▶ [WHAT TO PRODUCE]: In the listing below, locate the lines bearing the word "impormasyon". Copy every one of them.

▶ [SUPPLIED MATERIAL]:
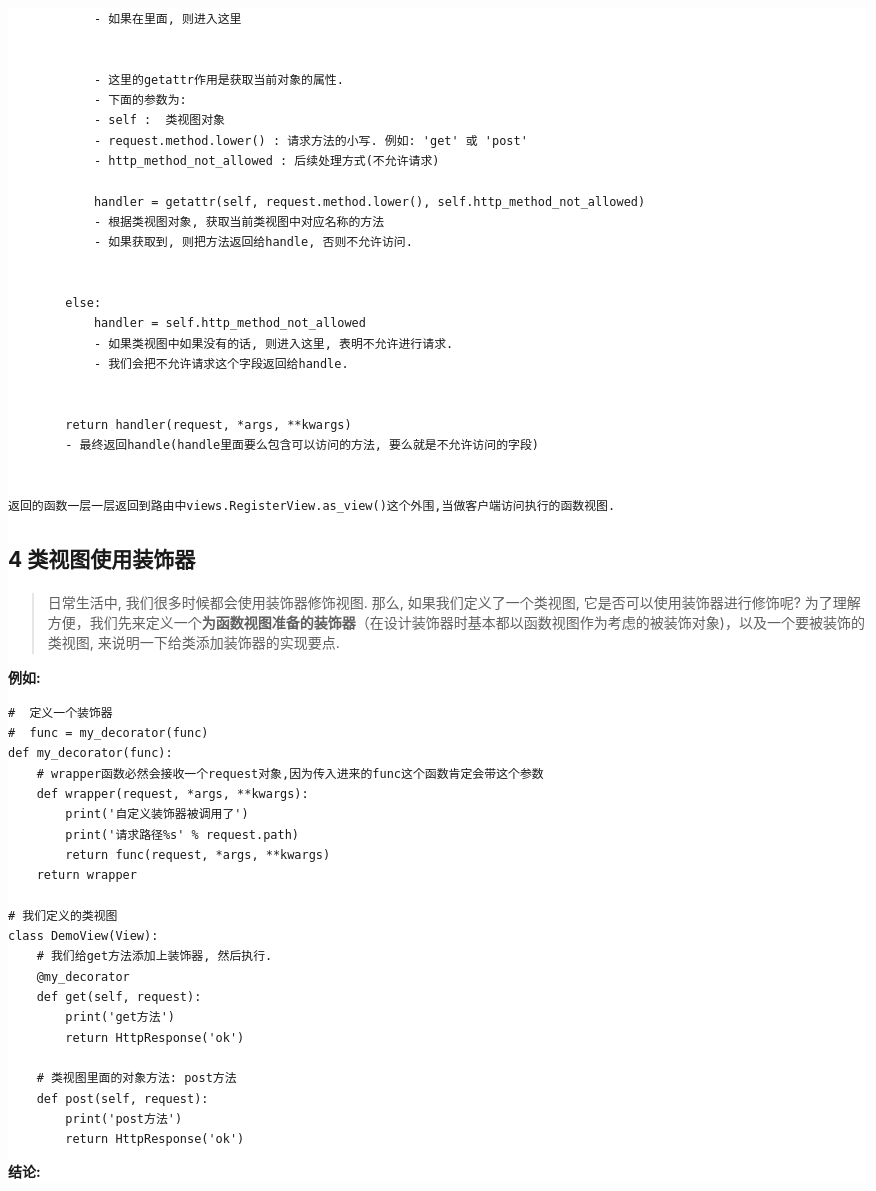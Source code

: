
 ```
            - 如果在里面, 则进入这里
            
            
            - 这里的getattr作用是获取当前对象的属性.
            - 下面的参数为: 
            - self :  类视图对象
            - request.method.lower() : 请求方法的小写. 例如: 'get' 或 'post'
            - http_method_not_allowed : 后续处理方式(不允许请求)
            
            handler = getattr(self, request.method.lower(), self.http_method_not_allowed)
            - 根据类视图对象, 获取当前类视图中对应名称的方法
            - 如果获取到, 则把方法返回给handle, 否则不允许访问.
            
            
        else:
        	handler = self.http_method_not_allowed
            - 如果类视图中如果没有的话, 则进入这里, 表明不允许进行请求.
            - 我们会把不允许请求这个字段返回给handle.
            
            
        return handler(request, *args, **kwargs)
        - 最终返回handle(handle里面要么包含可以访问的方法, 要么就是不允许访问的字段)
        
        
返回的函数一层一层返回到路由中views.RegisterView.as_view()这个外围,当做客户端访问执行的函数视图.
```



## 4 类视图使用装饰器

> 日常生活中, 我们很多时候都会使用装饰器修饰视图. 那么, 如果我们定义了一个类视图, 它是否可以使用装饰器进行修饰呢?
> 为了理解方便，我们先来定义一个**为函数视图准备的装饰器**（在设计装饰器时基本都以函数视图作为考虑的被装饰对象)，以及一个要被装饰的类视图, 来说明一下给类添加装饰器的实现要点.

 **例如:**

```
#  定义一个装饰器
#  func = my_decorator(func) 
def my_decorator(func):
    # wrapper函数必然会接收一个request对象,因为传入进来的func这个函数肯定会带这个参数
    def wrapper(request, *args, **kwargs):
        print('自定义装饰器被调用了')
        print('请求路径%s' % request.path)
        return func(request, *args, **kwargs)
    return wrapper

# 我们定义的类视图
class DemoView(View):
    # 我们给get方法添加上装饰器, 然后执行.
    @my_decorator
    def get(self, request):
        print('get方法')
        return HttpResponse('ok')

    # 类视图里面的对象方法: post方法
    def post(self, request):
        print('post方法')
        return HttpResponse('ok')
```
**结论:**
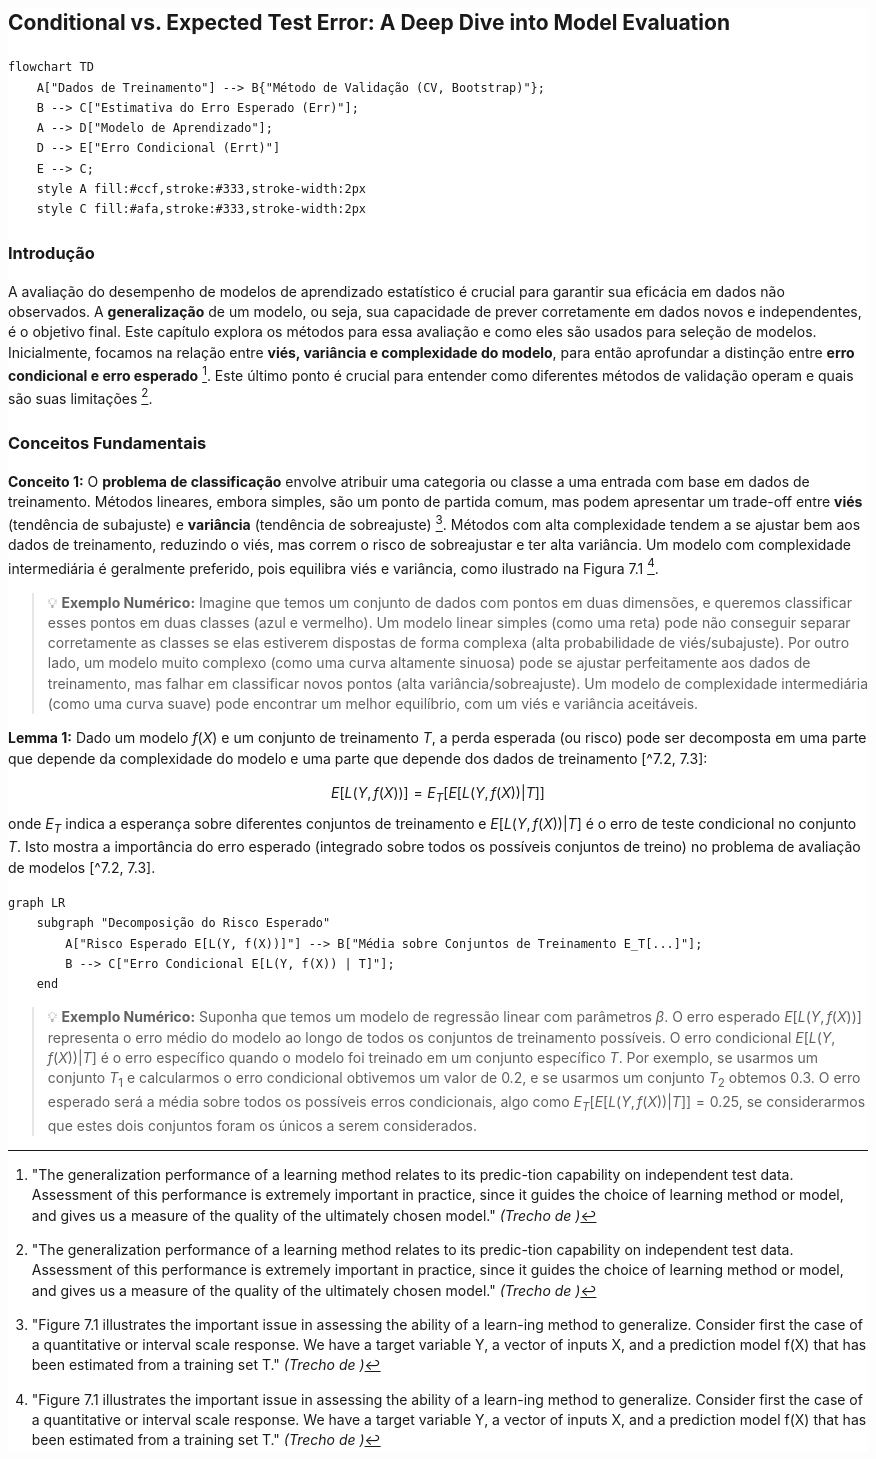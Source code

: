 ## Conditional vs. Expected Test Error: A Deep Dive into Model Evaluation
```mermaid
flowchart TD
    A["Dados de Treinamento"] --> B{"Método de Validação (CV, Bootstrap)"};
    B --> C["Estimativa do Erro Esperado (Err)"];
    A --> D["Modelo de Aprendizado"];
    D --> E["Erro Condicional (Errt)"]
    E --> C;
    style A fill:#ccf,stroke:#333,stroke-width:2px
    style C fill:#afa,stroke:#333,stroke-width:2px
```

### Introdução
A avaliação do desempenho de modelos de aprendizado estatístico é crucial para garantir sua eficácia em dados não observados. A **generalização** de um modelo, ou seja, sua capacidade de prever corretamente em dados novos e independentes, é o objetivo final. Este capítulo explora os métodos para essa avaliação e como eles são usados para seleção de modelos. Inicialmente, focamos na relação entre **viés, variância e complexidade do modelo**, para então aprofundar a distinção entre **erro condicional e erro esperado** [^7.1]. Este último ponto é crucial para entender como diferentes métodos de validação operam e quais são suas limitações [^7.1].

### Conceitos Fundamentais

**Conceito 1:** O **problema de classificação** envolve atribuir uma categoria ou classe a uma entrada com base em dados de treinamento. Métodos lineares, embora simples, são um ponto de partida comum, mas podem apresentar um trade-off entre **viés** (tendência de subajuste) e **variância** (tendência de sobreajuste) [^7.2]. Métodos com alta complexidade tendem a se ajustar bem aos dados de treinamento, reduzindo o viés, mas correm o risco de sobreajustar e ter alta variância. Um modelo com complexidade intermediária é geralmente preferido, pois equilibra viés e variância, como ilustrado na Figura 7.1 [^7.2].

> 💡 **Exemplo Numérico:** Imagine que temos um conjunto de dados com pontos em duas dimensões, e queremos classificar esses pontos em duas classes (azul e vermelho). Um modelo linear simples (como uma reta) pode não conseguir separar corretamente as classes se elas estiverem dispostas de forma complexa (alta probabilidade de viés/subajuste). Por outro lado, um modelo muito complexo (como uma curva altamente sinuosa) pode se ajustar perfeitamente aos dados de treinamento, mas falhar em classificar novos pontos (alta variância/sobreajuste). Um modelo de complexidade intermediária (como uma curva suave) pode encontrar um melhor equilíbrio, com um viés e variância aceitáveis.

**Lemma 1:** Dado um modelo $f(X)$ e um conjunto de treinamento $T$, a perda esperada (ou risco) pode ser decomposta em uma parte que depende da complexidade do modelo e uma parte que depende dos dados de treinamento [^7.2, 7.3]:

$$
E[L(Y,f(X))] =  E_{T}[E[L(Y,f(X))|T]]
$$
onde $E_{T}$ indica a esperança sobre diferentes conjuntos de treinamento e $E[L(Y,f(X))|T]$ é o erro de teste condicional no conjunto $T$. Isto mostra a importância do erro esperado (integrado sobre todos os possíveis conjuntos de treino) no problema de avaliação de modelos [^7.2, 7.3].
```mermaid
graph LR
    subgraph "Decomposição do Risco Esperado"
        A["Risco Esperado E[L(Y, f(X))]"] --> B["Média sobre Conjuntos de Treinamento E_T[...]"];
        B --> C["Erro Condicional E[L(Y, f(X)) | T]"];
    end
```
> 💡 **Exemplo Numérico:**  Suponha que temos um modelo de regressão linear com parâmetros $\beta$.  O erro esperado $E[L(Y,f(X))]$ representa o erro médio do modelo ao longo de todos os conjuntos de treinamento possíveis. O erro condicional $E[L(Y,f(X))|T]$ é o erro específico quando o modelo foi treinado em um conjunto específico $T$.  Por exemplo, se usarmos um conjunto $T_1$ e calcularmos o erro condicional obtivemos um valor de $0.2$, e se usarmos um conjunto $T_2$ obtemos $0.3$.  O erro esperado será a média sobre todos os possíveis erros condicionais, algo como $E_{T}[E[L(Y,f(X))|T]] = 0.25$, se considerarmos que estes dois conjuntos foram os únicos a serem considerados.


[^7.1]: "The generalization performance of a learning method relates to its predic-tion capability on independent test data. Assessment of this performance is extremely important in practice, since it guides the choice of learning method or model, and gives us a measure of the quality of the ultimately chosen model." *(Trecho de <Model Assessment and Selection>)*
[^7.2]: "Figure 7.1 illustrates the important issue in assessing the ability of a learn-ing method to generalize. Consider first the case of a quantitative or interval scale response. We have a target variable Y, a vector of inputs X, and a prediction model f(X) that has been estimated from a training set T." *(Trecho de <Model Assessment and Selection>)*
[^7.3]: "The story is similar for a qualitative or categorical response G taking one of K values in a set G, labeled for convenience as 1, 2, ..., K. Typically we model the probabilities pk(X) = Pr(G = k|X) (or some monotone transformations fr(X)), and then Ĝ(X) = arg maxk Îk(X)." *(Trecho de <Model Assessment and Selection>)*
[^7.3.1]:  "Typically we model the probabilities pk(X) = Pr(G = k|X) (or some monotone transformations fr(X)), and then Ĝ(X) = arg maxk Îk(X). In some cases, such as 1-nearest neighbor classification (Chapters 2 and 13) we produce Ĝ(X) directly. Typical loss functions are" *(Trecho de <Model Assessment and Selection>)*
[^7.3.2]: "The quantity -2 × the log-likelihood is sometimes referred to as the deviance." *(Trecho de <Model Assessment and Selection>)*
[^7.3.3]: "Again, test error here is Errㅜ = E[L(G, Ĝ(X))|T], the population mis-classification error of the classifier trained on T, and Err is the expected misclassification error." *(Trecho de <Model Assessment and Selection>)*
[^7.4]:  "The log-likelihood can be used as a loss-function for general response densities, such as the Poisson, gamma, exponential, log-normal and others." *(Trecho de <Model Assessment and Selection>)*
[^7.4.1]: "If Pro(x) (Y) is the density of Y, indexed by a parameter 0(X) that depends on the predictor X, then L(Y,0(X)) = −2. log Pro(x) (Y)." *(Trecho de <Model Assessment and Selection>)*
[^7.4.2]: "The "-2" in the definition makes the log-likelihood loss for the Gaussian distribution match squared-error loss." *(Trecho de <Model Assessment and Selection>)*
[^7.4.3]: "For ease of exposition, for the remainder of this chapter we will use Y and f(X) to represent all of the above situations, since we focus mainly on the quantitative response (squared-error loss) setting." *(Trecho de <Model Assessment and Selection>)*
[^7.4.4]: "In this chapter we describe a number of methods for estimating the expected test error for a model." *(Trecho de <Model Assessment and Selection>)*
[^7.4.5]: "Typically our model will have a tuning parameter or parameters a and so we can write our predictions as fa(x). The tuning parameter varies the complexity of our model, and we wish to find the value of a that minimizes error, that is, produces the minimum of the average test error curve in Figure 7.1." *(Trecho de <Model Assessment and Selection>)*
[^7.5]: "Having said this, for brevity we will often suppress the dependence of f(x) on a." *(Trecho de <Model Assessment and Selection>)*
[^7.5.1]: "It is important to note that there are in fact two separate goals that we might have in mind: Model selection: estimating the performance of different models in order to choose the best one." *(Trecho de <Model Assessment and Selection>)*
[^7.5.2]: "Model assessment: having chosen a final model, estimating its predic-tion error (generalization error) on new data." *(Trecho de <Model Assessment and Selection>)*
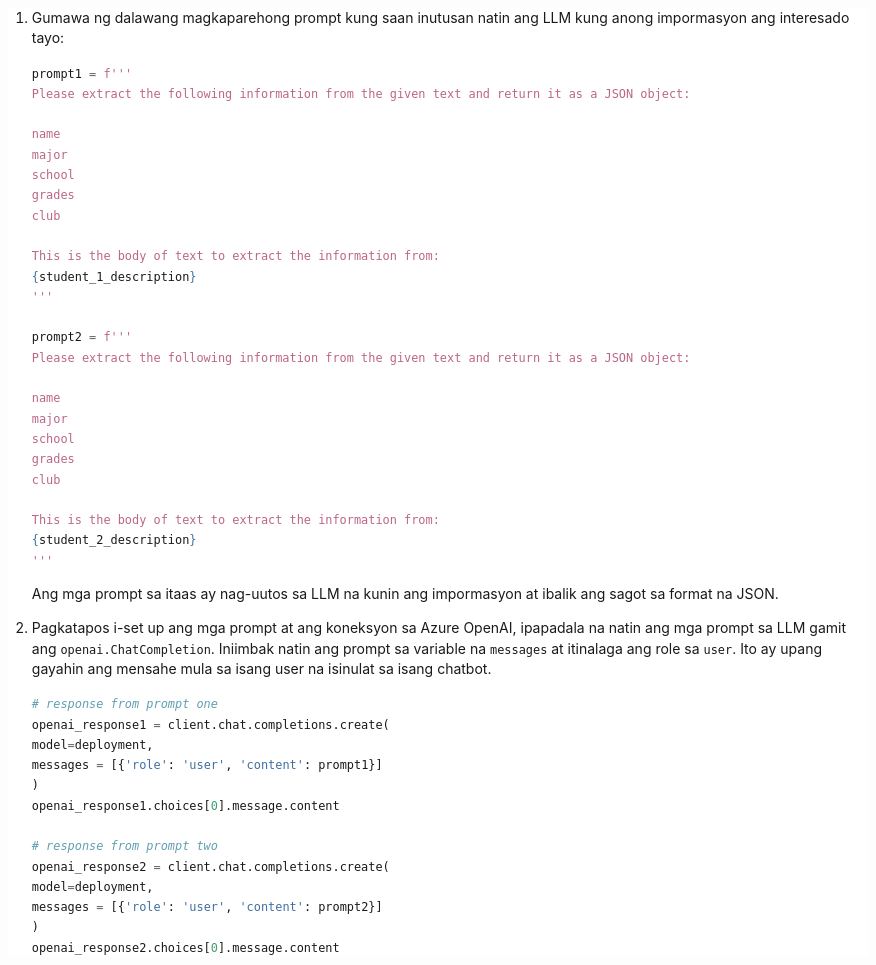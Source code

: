 1. Gumawa ng dalawang magkaparehong prompt kung saan inutusan natin ang LLM kung anong impormasyon ang interesado tayo:

   ```python
   prompt1 = f'''
   Please extract the following information from the given text and return it as a JSON object:

   name
   major
   school
   grades
   club

   This is the body of text to extract the information from:
   {student_1_description}
   '''

   prompt2 = f'''
   Please extract the following information from the given text and return it as a JSON object:

   name
   major
   school
   grades
   club

   This is the body of text to extract the information from:
   {student_2_description}
   '''
   ```

   Ang mga prompt sa itaas ay nag-uutos sa LLM na kunin ang impormasyon at ibalik ang sagot sa format na JSON.

1. Pagkatapos i-set up ang mga prompt at ang koneksyon sa Azure OpenAI, ipapadala na natin ang mga prompt sa LLM gamit ang `openai.ChatCompletion`. Iniimbak natin ang prompt sa variable na `messages` at itinalaga ang role sa `user`. Ito ay upang gayahin ang mensahe mula sa isang user na isinulat sa isang chatbot.

   ```python
   # response from prompt one
   openai_response1 = client.chat.completions.create(
   model=deployment,
   messages = [{'role': 'user', 'content': prompt1}]
   )
   openai_response1.choices[0].message.content

   # response from prompt two
   openai_response2 = client.chat.completions.create(
   model=deployment,
   messages = [{'role': 'user', 'content': prompt2}]
   )
   openai_response2.choices[0].message.content
   ```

▶ [FINAL ANSWER]:
: 1. Gumawa ng dalawang magkaparehong prompt kung saan inutusan natin ang LLM kung anong impormasyon ang interesado tayo:
   Ang mga prompt sa itaas ay nag-uutos sa LLM na kunin ang impormasyon at ibalik ang sagot sa format na JSON.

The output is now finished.